I went down to the bank to check up on my monkey market fund, but they didn't have enough fresh bananas at the central office so the gibbons (who operate the switchboard, of course) were striking. One of them handed me a leaflet. It was tasty, but a little tough, so I smacked his bottom and pranced away.

Later, I regretted my heinous crimes, and travelled to the Mountains of the World's Edge to seek the wisdom of a little troll with a big attitude who lives in them there mountains. He put the hose on me, so I regrouped. I squatted among the squatters and pondered. Finally, I decided to use my Hair on him. I gathered twigs and berries, and mortared and pestled my way to a Hair cream that could kill at twenty paces. I oiled up, dreamily anticipating the sweet satisfaction of laying bare his larder. Soon, the time was ripe and I made my move.

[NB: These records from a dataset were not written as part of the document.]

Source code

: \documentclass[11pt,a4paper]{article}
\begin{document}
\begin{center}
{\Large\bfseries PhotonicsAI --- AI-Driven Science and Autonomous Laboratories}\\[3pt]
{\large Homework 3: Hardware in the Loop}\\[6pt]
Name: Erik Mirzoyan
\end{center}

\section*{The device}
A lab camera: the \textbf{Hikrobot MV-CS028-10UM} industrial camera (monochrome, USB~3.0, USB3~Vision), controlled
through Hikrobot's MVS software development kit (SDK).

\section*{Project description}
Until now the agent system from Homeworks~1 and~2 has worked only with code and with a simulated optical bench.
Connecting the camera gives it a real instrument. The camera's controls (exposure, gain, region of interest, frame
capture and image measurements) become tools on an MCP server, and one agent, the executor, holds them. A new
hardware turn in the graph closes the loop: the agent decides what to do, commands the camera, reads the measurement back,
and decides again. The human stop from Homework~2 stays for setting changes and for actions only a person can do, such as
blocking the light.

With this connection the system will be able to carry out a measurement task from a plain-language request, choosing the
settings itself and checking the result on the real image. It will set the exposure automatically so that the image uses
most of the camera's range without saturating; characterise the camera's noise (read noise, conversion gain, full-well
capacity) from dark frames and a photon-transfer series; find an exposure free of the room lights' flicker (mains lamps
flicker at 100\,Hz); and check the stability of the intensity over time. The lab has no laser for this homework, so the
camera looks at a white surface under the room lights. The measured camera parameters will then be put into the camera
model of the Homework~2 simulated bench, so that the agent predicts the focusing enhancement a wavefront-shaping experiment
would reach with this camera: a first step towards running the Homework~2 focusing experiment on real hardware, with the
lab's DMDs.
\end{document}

While I had been sowing my wild oats, however, he had not been idle. Flapjacks and veal cutlets pelted me from every side, narrowly missing my Hair. One ill-fated hit could have sent years of work to an early grave. But I persevered, until at last I could safely give up.

I look back fondly on that period of my life, the soi-disant "Dainty Years", whenever I am in a French frame of mind. The little troll is still looking for me, though, and I will have to change my name and move again in a few weeks.